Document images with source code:
++++

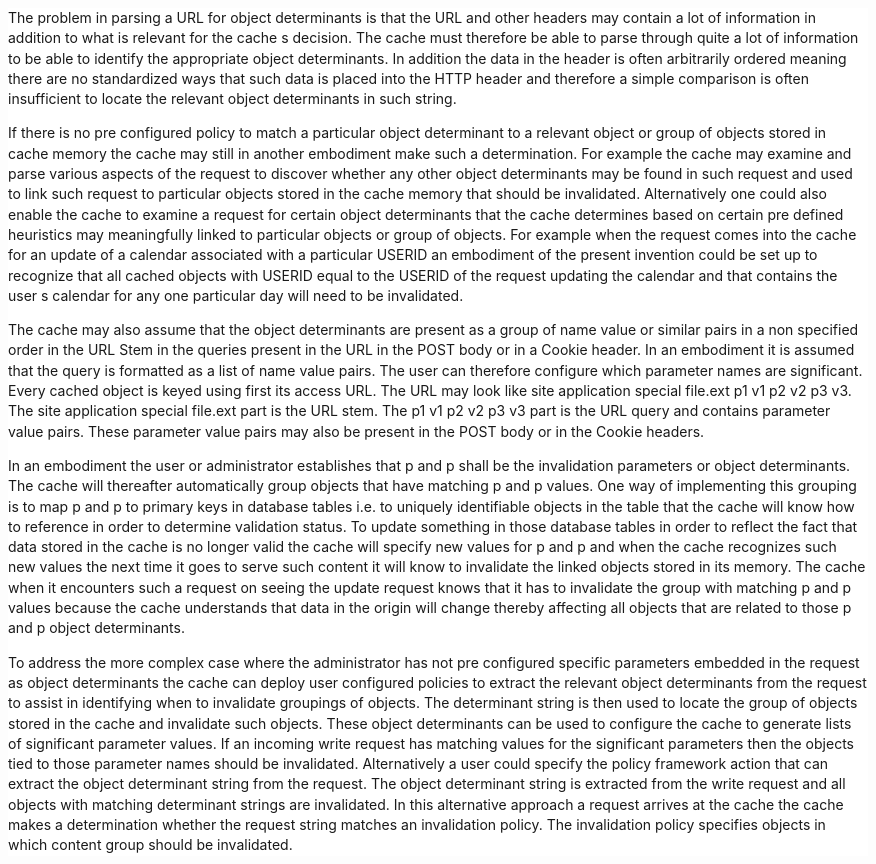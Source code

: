 The problem in parsing a URL for object determinants is that the URL and other headers may contain a lot of information in addition to what is relevant for the cache s decision. The cache must therefore be able to parse through quite a lot of information to be able to identify the appropriate object determinants. In addition the data in the header is often arbitrarily ordered meaning there are no standardized ways that such data is placed into the HTTP header and therefore a simple comparison is often insufficient to locate the relevant object determinants in such string.

If there is no pre configured policy to match a particular object determinant to a relevant object or group of objects stored in cache memory the cache may still in another embodiment make such a determination. For example the cache may examine and parse various aspects of the request to discover whether any other object determinants may be found in such request and used to link such request to particular objects stored in the cache memory that should be invalidated. Alternatively one could also enable the cache to examine a request for certain object determinants that the cache determines based on certain pre defined heuristics may meaningfully linked to particular objects or group of objects. For example when the request comes into the cache for an update of a calendar associated with a particular USERID an embodiment of the present invention could be set up to recognize that all cached objects with USERID equal to the USERID of the request updating the calendar and that contains the user s calendar for any one particular day will need to be invalidated.

The cache may also assume that the object determinants are present as a group of name value or similar pairs in a non specified order in the URL Stem in the queries present in the URL in the POST body or in a Cookie header. In an embodiment it is assumed that the query is formatted as a list of name value pairs. The user can therefore configure which parameter names are significant. Every cached object is keyed using first its access URL. The URL may look like site application special file.ext p1 v1 p2 v2 p3 v3. The site application special file.ext part is the URL stem. The p1 v1 p2 v2 p3 v3 part is the URL query and contains parameter value pairs. These parameter value pairs may also be present in the POST body or in the Cookie headers.

In an embodiment the user or administrator establishes that p and p shall be the invalidation parameters or object determinants. The cache will thereafter automatically group objects that have matching p and p values. One way of implementing this grouping is to map p and p to primary keys in database tables i.e. to uniquely identifiable objects in the table that the cache will know how to reference in order to determine validation status. To update something in those database tables in order to reflect the fact that data stored in the cache is no longer valid the cache will specify new values for p and p and when the cache recognizes such new values the next time it goes to serve such content it will know to invalidate the linked objects stored in its memory. The cache when it encounters such a request on seeing the update request knows that it has to invalidate the group with matching p and p values because the cache understands that data in the origin will change thereby affecting all objects that are related to those p and p object determinants.

To address the more complex case where the administrator has not pre configured specific parameters embedded in the request as object determinants the cache can deploy user configured policies to extract the relevant object determinants from the request to assist in identifying when to invalidate groupings of objects. The determinant string is then used to locate the group of objects stored in the cache and invalidate such objects. These object determinants can be used to configure the cache to generate lists of significant parameter values. If an incoming write request has matching values for the significant parameters then the objects tied to those parameter names should be invalidated. Alternatively a user could specify the policy framework action that can extract the object determinant string from the request. The object determinant string is extracted from the write request and all objects with matching determinant strings are invalidated. In this alternative approach a request arrives at the cache the cache makes a determination whether the request string matches an invalidation policy. The invalidation policy specifies objects in which content group should be invalidated.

++++

| EXERCISE AIM |
Set down every entry above exactly as written, but skip the pictures.

| SOLUTION TO THE PROBLEM |
Source code

: The problem in parsing a URL for object determinants is that the URL and other headers may contain a lot of information in addition to what is relevant for the cache s decision. The cache must therefore be able to parse through quite a lot of information to be able to identify the appropriate object determinants. In addition the data in the header is often arbitrarily ordered meaning there are no standardized ways that such data is placed into the HTTP header and therefore a simple comparison is often insufficient to locate the relevant object determinants in such string.

If there is no pre configured policy to match a particular object determinant to a relevant object or group of objects stored in cache memory the cache may still in another embodiment make such a determination. For example the cache may examine and parse various aspects of the request to discover whether any other object determinants may be found in such request and used to link such request to particular objects stored in the cache memory that should be invalidated. Alternatively one could also enable the cache to examine a request for certain object determinants that the cache determines based on certain pre defined heuristics may meaningfully linked to particular objects or group of objects. For example when the request comes into the cache for an update of a calendar associated with a particular USERID an embodiment of the present invention could be set up to recognize that all cached objects with USERID equal to the USERID of the request updating the calendar and that contains the user s calendar for any one particular day will need to be invalidated.

The cache may also assume that the object determinants are present as a group of name value or similar pairs in a non specified order in the URL Stem in the queries present in the URL in the POST body or in a Cookie header. In an embodiment it is assumed that the query is formatted as a list of name value pairs. The user can therefore configure which parameter names are significant. Every cached object is keyed using first its access URL. The URL may look like site application special file.ext p1 v1 p2 v2 p3 v3. The site application special file.ext part is the URL stem. The p1 v1 p2 v2 p3 v3 part is the URL query and contains parameter value pairs. These parameter value pairs may also be present in the POST body or in the Cookie headers.

In an embodiment the user or administrator establishes that p and p shall be the invalidation parameters or object determinants. The cache will thereafter automatically group objects that have matching p and p values. One way of implementing this grouping is to map p and p to primary keys in database tables i.e. to uniquely identifiable objects in the table that the cache will know how to reference in order to determine validation status. To update something in those database tables in order to reflect the fact that data stored in the cache is no longer valid the cache will specify new values for p and p and when the cache recognizes such new values the next time it goes to serve such content it will know to invalidate the linked objects stored in its memory. The cache when it encounters such a request on seeing the update request knows that it has to invalidate the group with matching p and p values because the cache understands that data in the origin will change thereby affecting all objects that are related to those p and p object determinants.

To address the more complex case where the administrator has not pre configured specific parameters embedded in the request as object determinants the cache can deploy user configured policies to extract the relevant object determinants from the request to assist in identifying when to invalidate groupings of objects. The determinant string is then used to locate the group of objects stored in the cache and invalidate such objects. These object determinants can be used to configure the cache to generate lists of significant parameter values. If an incoming write request has matching values for the significant parameters then the objects tied to those parameter names should be invalidated. Alternatively a user could specify the policy framework action that can extract the object determinant string from the request. The object determinant string is extracted from the write request and all objects with matching determinant strings are invalidated. In this alternative approach a request arrives at the cache the cache makes a determination whether the request string matches an invalidation policy. The invalidation policy specifies objects in which content group should be invalidated.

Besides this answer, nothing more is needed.